DATA TO PROCESS section start

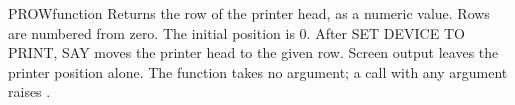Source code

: \begin{XbaseEntry}{PROW}{function}
Returns the row of the printer head, as a numeric value.
\Syntax
{}
\Usage
Rows are numbered from zero.  The initial position is 0.  After
SET DEVICE TO PRINT,  SAY moves the printer head to the given row.
Screen output leaves the printer position alone.
The function takes no argument; a call with any argument raises
.
\Examples
{}
\end{XbaseEntry}
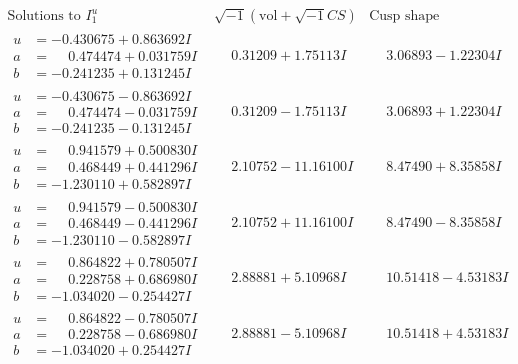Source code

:\documentclass[1p]{elsarticle_modified}
\theoremstyle{definition}
\newcommand{\I}{\sqrt{-1}}
\begin{document}
$$\begin{array}{c|c|c}  
\text{Solutions to }I^u_{1}& \I (\text{vol} + \sqrt{-1}CS) & \text{Cusp shape}\\
 \hline 
\begin{aligned}
u &= -0.430675 + 0.863692 I \\
a &= \phantom{-}0.474474 + 0.031759 I \\
b &= -0.241235 + 0.131245 I\end{aligned}
 & \phantom{-}0.31209 + 1.75113 I & \phantom{-}3.06893 - 1.22304 I \\ \hline\begin{aligned}
u &= -0.430675 - 0.863692 I \\
a &= \phantom{-}0.474474 - 0.031759 I \\
b &= -0.241235 - 0.131245 I\end{aligned}
 & \phantom{-}0.31209 - 1.75113 I & \phantom{-}3.06893 + 1.22304 I \\ \hline\begin{aligned}
u &= \phantom{-}0.941579 + 0.500830 I \\
a &= \phantom{-}0.468449 + 0.441296 I \\
b &= -1.230110 + 0.582897 I\end{aligned}
 & \phantom{-}2.10752 - 11.16100 I & \phantom{-}8.47490 + 8.35858 I \\ \hline\begin{aligned}
u &= \phantom{-}0.941579 - 0.500830 I \\
a &= \phantom{-}0.468449 - 0.441296 I \\
b &= -1.230110 - 0.582897 I\end{aligned}
 & \phantom{-}2.10752 + 11.16100 I & \phantom{-}8.47490 - 8.35858 I \\ \hline\begin{aligned}
u &= \phantom{-}0.864822 + 0.780507 I \\
a &= \phantom{-}0.228758 + 0.686980 I \\
b &= -1.034020 - 0.254427 I\end{aligned}
 & \phantom{-}2.88881 + 5.10968 I & \phantom{-}10.51418 - 4.53183 I \\ \hline\begin{aligned}
u &= \phantom{-}0.864822 - 0.780507 I \\
a &= \phantom{-}0.228758 - 0.686980 I \\
b &= -1.034020 + 0.254427 I\end{aligned}
 & \phantom{-}2.88881 - 5.10968 I & \phantom{-}10.51418 + 4.53183 I \\ \hline\begin{aligned}

\end{aligned}
\end{array}$$
\end{document}
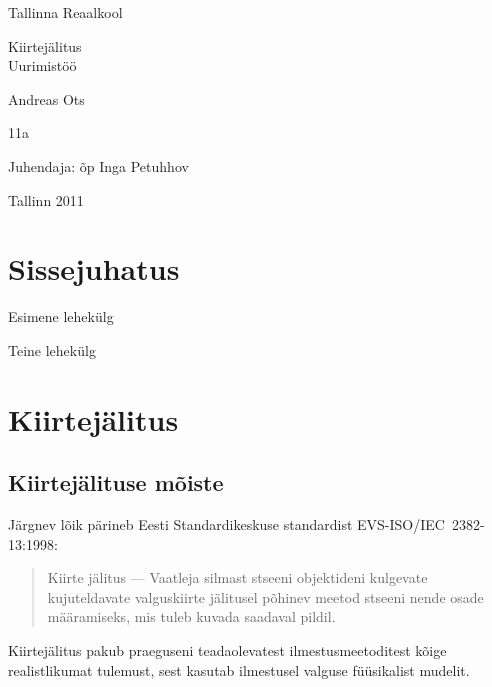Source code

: \documentclass[a4paper,12pt]{report}
\begin{document}
\begin{center}
Tallinna Reaalkool

\vfill

Kiirtejälitus\\
Uurimistöö

\vfill

\end{center}

\begin{raggedleft}

Andreas Ots

11a

Juhendaja: õp Inga Petuhhov

\end{raggedleft}

\vfill

\begin{center}

Tallinn 2011

\end{center}
\clearpage

\tableofcontents
\listoffigures
\listoftables
\lstlistoflistings

\chapter*{Sissejuhatus}
\pagestyle{plain}
\thispagestyle{empty}
Esimene lehekülg

\clearpage

Teine lehekülg

\chapter{Kiirtejälitus}
\section{Kiirtejälituse mõiste}
Järgnev lõik pärineb Eesti Standardikeskuse standardist EVS-ISO/IEC~2382-13:1998:
\begin{quote}
Kiirte jälitus --- Vaatleja silmast stseeni objektideni kulgevate
kujuteldavate valguskiirte jälitusel põhinev meetod stseeni nende osade
määramiseks, mis tuleb kuvada saadaval pildil.\cite{ISO:2382-13}
\end{quote}

Kiirtejälitus pakub praeguseni teadaolevatest ilmestusmeetoditest kõige
realistlikumat tulemust, sest kasutab ilmestusel valguse füüsikalist
mudelit.
\end{document}

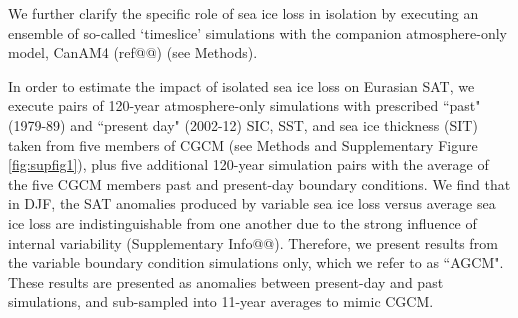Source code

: \documentclass{nature}
\begin{document}
We further clarify the specific role of sea ice loss in isolation by executing an ensemble of so-called `timeslice' simulations with the companion atmosphere-only model, CanAM4 (ref@@) (see Methods).


In order to estimate the impact of isolated sea ice loss on Eurasian SAT, we execute pairs of 120-year atmosphere-only simulations with prescribed ``past" (1979-89) and ``present day" (2002-12) SIC, SST, and sea ice thickness (SIT) taken from five members of CGCM (see Methods and Supplementary Figure \ref{fig:supfig1}), plus five additional 120-year simulation pairs with the average of the five CGCM members past and present-day boundary conditions. We find that in DJF, the SAT anomalies produced by variable sea ice loss versus average sea ice loss are indistinguishable from one another due to the strong influence of internal variability (Supplementary Info@@). Therefore, we present results from the variable boundary condition simulations only, which we refer to as ``AGCM". These results are presented as anomalies between present-day and past simulations, and sub-sampled into 11-year averages to mimic CGCM.





\end{document}
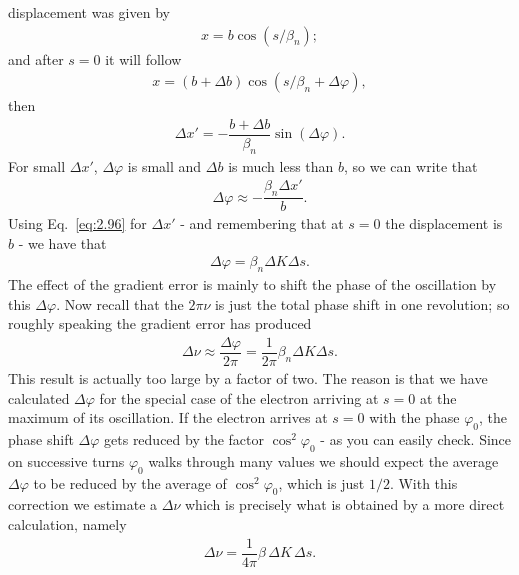 displacement was given by
\begin{align}
	x = b \cos{(s/\beta_n)};
\end{align}
and after $s = 0$ it will follow
\begin{align}
	x = (b + \Delta b) \cos(s/\beta_n+\Delta\varphi),
\end{align}
then
\begin{align}
	\Delta x' = -\dfrac{b+\Delta b}{\beta_n} \sin{\left(\Delta\varphi\right)}.
\end{align}
For small $\Delta x'$, $\Delta \varphi$ is small and $\Delta b$ is much less than $b$, so we can write that
\begin{align}
	\Delta \varphi \approx -\dfrac{\beta_n \Delta x'}{b}.
\end{align}
Using Eq.~\eqref{eq:2.96} for $\Delta x'$ - and remembering that at $s=0$ the displacement is $b$ - we have that
\begin{align}
	\Delta \varphi = \beta_n \Delta K \Delta s.
\end{align}
The effect of the gradient error is mainly to shift the phase of the oscillation by this $\Delta \varphi$. Now recall that the $2\pi\nu$ is just the total phase shift in one revolution; so roughly speaking the gradient error has produced
\begin{align}
	\Delta\nu \approx \dfrac{\Delta\varphi}{2\pi} = \dfrac{1}{2\pi} \beta_n \Delta K \Delta s.
\end{align}
This result is actually too large by a factor of two. The reason is that we have calculated $\Delta \varphi$ for the special case of the electron arriving at $s = 0$ at the maximum
of its oscillation. If the electron arrives at $s = 0$ with the phase $\varphi_0$, the phase
shift $\Delta\varphi$ gets reduced by the factor $\cos^2\varphi_0$ - as you can easily check.
 Since on successive turns $\varphi_0$ walks through many values we should expect the average $\Delta \varphi$ to be reduced by the average of $\cos^2\varphi_0$, which is just $1/2$. With this correction we estimate a $\Delta\nu$ which is precisely what is obtained by a more direct calculation, namely
\begin{align}
	\Delta\nu = \dfrac{1}{4\pi}\beta\, \Delta K\, \Delta s.
\end{align}

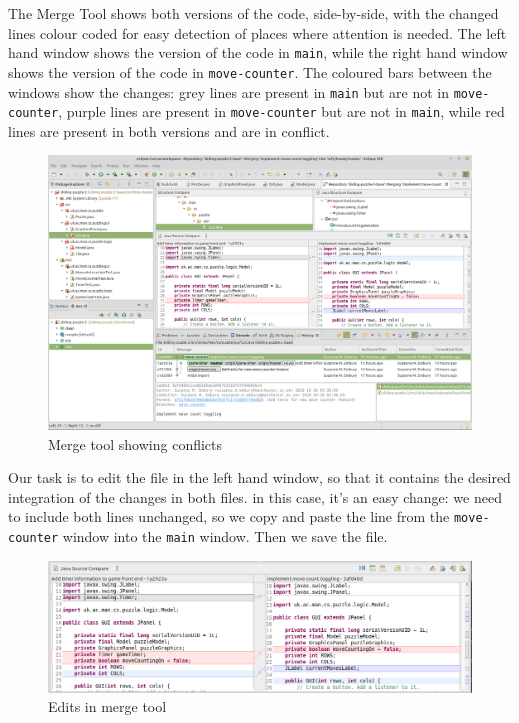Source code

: \documentclass[
]{book}
\begin{document}
The Merge Tool shows both versions of the code, side-by-side, with the changed lines colour coded for easy detection of places where attention is needed. The left hand window shows the version of the code in \texttt{main}, while the right hand window shows the version of the code in \texttt{move-counter}. The coloured bars between the windows show the changes: grey lines are present in \texttt{main} but are not in \texttt{move-counter}, purple lines are present in \texttt{move-counter} but are not in \texttt{main}, while red lines are present in both versions and are in conflict.

\begin{figure}

{\centering \includegraphics[width=1\linewidth]{images/mergeToolShowingConflicts} 

}

\caption{Merge tool showing conflicts}\label{fig:mergeToolShowingConflicts-fig}
\end{figure}

Our task is to edit the file in the left hand window, so that it contains the desired integration of the changes in both files. in this case, it's an easy change: we need to include both lines unchanged, so we copy and paste the line from the \texttt{move-counter} window into the \texttt{main} window. Then we save the file.

\begin{figure}

{\centering \includegraphics[width=1\linewidth]{images/editsInMergeTool} 

}

\caption{Edits in merge tool}\label{fig:editsInMergeTool-fig}
\end{figure}
\end{document}
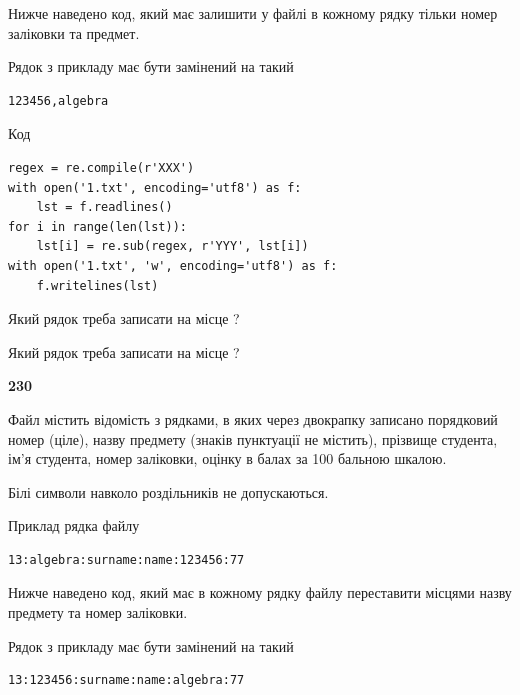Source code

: Нижче наведено код, який має залишити у файлі в кожному рядку тільки номер заліковки та предмет.

Рядок з прикладу має бути замінений на такий



\begin{verbatim}
123456,algebra
\end{verbatim}




Код



\begin{verbatim}
regex = re.compile(r'XXX')
with open('1.txt', encoding='utf8') as f:
    lst = f.readlines()
for i in range(len(lst)):
    lst[i] = re.sub(regex, r'YYY', lst[i])
with open('1.txt', 'w', encoding='utf8') as f:
    f.writelines(lst)
\end{verbatim}









Який рядок треба записати на місце  ?\par
\vspace{5mm}


Який рядок треба записати на місце  ?\par


\newpage

{\begin {center}\textbf{ 230}\end {center}}\par
Файл  містить відомість з рядками, в яких через двокрапку записано поряд\-ковий номер (ціле), назву предмету (знаків пунктуації не містить), прізвище студента, ім'я студента, номер заліковки, оцінку в балах за 100 бальною шкалою.

Білі символи навколо роздільників не допускаються.

Приклад рядка файлу



\begin{verbatim}
13:algebra:surname:name:123456:77
\end{verbatim}


Нижче наведено код, який має в кожному рядку файлу переставити місцями назву предмету та номер заліковки.

Рядок з прикладу має бути замінений на такий



\begin{verbatim}
13:123456:surname:name:algebra:77
\end{verbatim}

DATA TO PROCESS section end

**THE PROBLEM:**
Copy the lines above exactly, beginning at the line that has "b &= -1.230110 - 0.582897" and stopping after the line that has "b &= -1.034020 +", and omit the rest.

**OUTPUT FOR THIS EXERCISE:**
b &= -1.230110 - 0.582897 I\end{aligned}
 & \phantom{-}2.10752 + 11.16100 I & \phantom{-}8.47490 - 8.35858 I \\ \hline\begin{aligned}
u &= \phantom{-}0.864822 + 0.780507 I \\
a &= \phantom{-}0.228758 + 0.686980 I \\
b &= -1.034020 - 0.254427 I\end{aligned}
 & \phantom{-}2.88881 + 5.10968 I & \phantom{-}10.51418 - 4.53183 I \\ \hline\begin{aligned}
u &= \phantom{-}0.864822 - 0.780507 I \\
a &= \phantom{-}0.228758 - 0.686980 I \\
b &= -1.034020 + 0.254427 I\end{aligned}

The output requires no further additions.